Two British pilots, flying a commercial airliner packed with almost 350 passengers both fell asleep at the controls last month, leaving the Airbus A330 on autopilot for an unknown amount of time. The airline was operated by a British-based airline.
The sleepy pilots actually came clean to aviation authorities on their own, reporting the incident both to their airline and the UK’s Civil Aviation Authority. They reported that they received little sleep over two nights due to busy flying schedules and planned to take twenty minute naps in rotation. A pilot reported “both members of flight crew had only 5 hrs sleep in two nights due to longer duty period with insufficient opportunity to sleep,” according to a report by the CAA.
Though the UK has rules governing how much sleep pilots require before they may operate an aircraft, it’s unclear how much sleep pilots are actually getting because of changes in time zones when flying internationally. “Essentially, we do not know how long these ‘two nights’ lasted. Due to time differences these two nights might have actually been spread over only 36 hours.

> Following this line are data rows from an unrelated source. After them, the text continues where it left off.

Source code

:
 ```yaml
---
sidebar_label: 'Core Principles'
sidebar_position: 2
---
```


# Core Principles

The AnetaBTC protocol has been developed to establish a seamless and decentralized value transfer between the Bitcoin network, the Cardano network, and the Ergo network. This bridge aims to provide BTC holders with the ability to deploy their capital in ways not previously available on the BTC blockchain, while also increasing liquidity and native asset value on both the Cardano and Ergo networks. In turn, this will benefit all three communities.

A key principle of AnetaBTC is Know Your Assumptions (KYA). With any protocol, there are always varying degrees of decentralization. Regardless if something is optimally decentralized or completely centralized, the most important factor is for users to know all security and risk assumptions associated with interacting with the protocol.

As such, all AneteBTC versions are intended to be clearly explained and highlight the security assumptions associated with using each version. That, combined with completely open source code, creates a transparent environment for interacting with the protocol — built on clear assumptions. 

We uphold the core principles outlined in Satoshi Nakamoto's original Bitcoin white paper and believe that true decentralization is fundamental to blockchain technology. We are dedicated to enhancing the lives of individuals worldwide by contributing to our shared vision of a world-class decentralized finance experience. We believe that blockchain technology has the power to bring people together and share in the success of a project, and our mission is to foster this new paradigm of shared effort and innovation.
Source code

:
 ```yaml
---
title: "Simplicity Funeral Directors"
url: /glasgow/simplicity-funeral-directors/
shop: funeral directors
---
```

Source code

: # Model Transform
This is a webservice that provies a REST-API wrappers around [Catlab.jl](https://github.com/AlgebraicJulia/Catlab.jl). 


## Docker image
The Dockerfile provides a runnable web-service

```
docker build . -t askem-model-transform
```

The pilots could have flown out of the U.K. during the night, arrived at their destination in the afternoon local time, rested for the second night … and then flown back to the U.K. the following morning, all within legal limits,” said spokesman Richard Taylor.

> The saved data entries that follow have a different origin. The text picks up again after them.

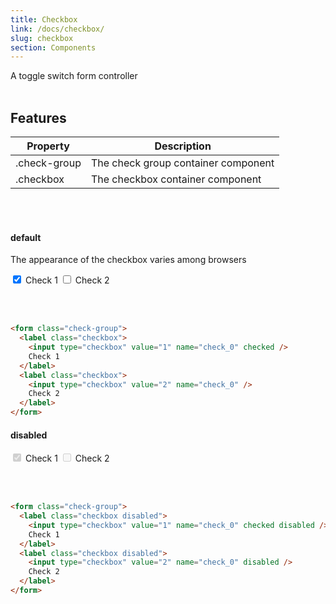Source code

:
 ```yaml
---
title: Checkbox
link: /docs/checkbox/
slug: checkbox
section: Components
---
```


A toggle switch form controller
<br>
<br>

## Features
<table class="ro-table-group ro-table-group-outline">
  <thead>
    <tr>
      <th>Property</th>
      <th>Description</th>
    </tr>
  </thead>
  <tbody class="align-baseline">
    <tr>
      <td>.check-group</td>
      <td>
        The check group container component
      </td>
    </tr>
    <tr>
      <td>.checkbox</td>
      <td>
        The checkbox container component
      </td>
    </tr>
  </tbody>
</table>
<br>
<br>

#### default
The appearance of the checkbox varies among browsers

<form class="check-group">
  <label class="checkbox">
    <input type="checkbox" value="1" name="check_0" checked />
    Check 1
  </label>
  <label class="checkbox">
    <input type="checkbox" value="2" name="check_0" />
    Check 2
  </label>
</form>
<br>
<br>

```html {}
<form class="check-group">
  <label class="checkbox">
    <input type="checkbox" value="1" name="check_0" checked />
    Check 1
  </label>
  <label class="checkbox">
    <input type="checkbox" value="2" name="check_0" />
    Check 2
  </label>
</form>
```


#### disabled
<form class="check-group">
  <label class="checkbox disabled">
    <input type="checkbox" value="1" name="check_0" checked disabled />
    Check 1
  </label>
  <label class="checkbox disabled">
    <input type="checkbox" value="2" name="check_0" disabled />
    Check 2
  </label>
</form>
<br>
<br>

```html {}
<form class="check-group">
  <label class="checkbox disabled">
    <input type="checkbox" value="1" name="check_0" checked disabled />
    Check 1
  </label>
  <label class="checkbox disabled">
    <input type="checkbox" value="2" name="check_0" disabled />
    Check 2
  </label>
</form>
```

The head of the British Airlines Pilots Association, the union representing pilots, blamed the CAA for lax regulations and called fatigue the “biggest challenge” pilots face. “As the regulator responsible for UK flight safety the CAA has been far too complacent about the levels of tiredness among British pilots and failing to acknowledge the scale of the underreported problem,” said Jim McAuslan, BALPA general secretary in a statement.